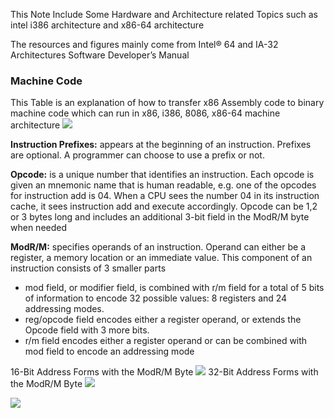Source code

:
This Note Include Some Hardware and Architecture related Topics such as intel i386 architecture and x86-64 architecture

The resources and figures mainly come from Intel® 64 and IA-32 Architectures Software Developer’s Manual

### Machine Code

This Table is an explanation of how to transfer x86 Assembly code to binary machine code which can run in x86, i386, 8086, x86-64 machine architecture
![](../../_IMG/Intel/Snipaste_2024-03-26_14-16-58.png)

**Instruction Prefixes:** appears at the beginning of an instruction. Prefixes are optional. A programmer can choose to use a prefix or not.  

**Opcode:**  is a unique number that identifies an instruction. Each opcode is given an mnemonic name that is human readable, e.g. one of the opcodes for instruction add is 04. When a CPU sees the number 04 in its instruction cache, it sees instruction add and execute accordingly. Opcode can be 1,2 or 3 bytes long and includes an additional 3-bit field in the ModR/M byte when needed

**ModR/M:** specifies operands of an instruction. Operand can either be a register, a memory location or an immediate value. This component of an instruction consists of 3 smaller parts
- mod field, or modifier field, is combined with r/m field for a total of 5 bits of information to encode 32 possible values: 8 registers and 24 addressing modes.
- reg/opcode field encodes either a register operand, or extends the Opcode field with 3 more bits.
- r/m field encodes either a register operand or can be combined with mod field to encode an addressing mode

16-Bit  Address Forms with the ModR/M Byte
![](../../_IMG/Intel/Snipaste_2024-03-26_15-43-37.png)
32-Bit  Address Forms with the ModR/M Byte
![](../../_IMG/Intel/Snipaste_2024-03-26_15-46-49.png)

![](../../_IMG/Intel/Snipaste_2024-03-26_16-26-25.png)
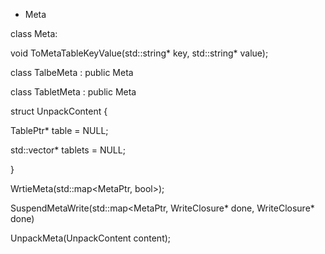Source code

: * Meta

class Meta:
  
  void ToMetaTableKeyValue(std::string* key, std::string* value);

class TalbeMeta : public Meta

class TabletMeta : public Meta

struct UnpackContent {

  TablePtr* table = NULL;
  
  std::vector<TabletPtr>* tablets = NULL;
  
}

WrtieMeta(std::map<MetaPtr, bool>);

SuspendMetaWrite(std::map<MetaPtr, WriteClosure* done, WriteClosure* done)

UnpackMeta(UnpackContent content);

• _PROBLEM TO WORK ON_: If an entry contains an image, skip the image and return the rest of the listing unchanged.

• _YOUR SOLUTION_:
Source code

:
This Note Include Some Hardware and Architecture related Topics such as intel i386 architecture and x86-64 architecture

The resources and figures mainly come from Intel® 64 and IA-32 Architectures Software Developer’s Manual

### Machine Code

This Table is an explanation of how to transfer x86 Assembly code to binary machine code which can run in x86, i386, 8086, x86-64 machine architecture
![](../../_IMG/Intel/Snipaste_2024-03-26_14-16-58.png)

**Instruction Prefixes:** appears at the beginning of an instruction. Prefixes are optional. A programmer can choose to use a prefix or not.  

**Opcode:**  is a unique number that identifies an instruction. Each opcode is given an mnemonic name that is human readable, e.g. one of the opcodes for instruction add is 04. When a CPU sees the number 04 in its instruction cache, it sees instruction add and execute accordingly. Opcode can be 1,2 or 3 bytes long and includes an additional 3-bit field in the ModR/M byte when needed

**ModR/M:** specifies operands of an instruction. Operand can either be a register, a memory location or an immediate value. This component of an instruction consists of 3 smaller parts
- mod field, or modifier field, is combined with r/m field for a total of 5 bits of information to encode 32 possible values: 8 registers and 24 addressing modes.
- reg/opcode field encodes either a register operand, or extends the Opcode field with 3 more bits.
- r/m field encodes either a register operand or can be combined with mod field to encode an addressing mode

16-Bit  Address Forms with the ModR/M Byte
![](../../_IMG/Intel/Snipaste_2024-03-26_15-43-37.png)
32-Bit  Address Forms with the ModR/M Byte
![](../../_IMG/Intel/Snipaste_2024-03-26_15-46-49.png)

![](../../_IMG/Intel/Snipaste_2024-03-26_16-26-25.png)
Source code

: * Meta

class Meta:
  
  void ToMetaTableKeyValue(std::string* key, std::string* value);

class TalbeMeta : public Meta

class TabletMeta : public Meta

struct UnpackContent {

  TablePtr* table = NULL;
  
  std::vector<TabletPtr>* tablets = NULL;
  
}

WrtieMeta(std::map<MetaPtr, bool>);

SuspendMetaWrite(std::map<MetaPtr, WriteClosure* done, WriteClosure* done)

UnpackMeta(UnpackContent content);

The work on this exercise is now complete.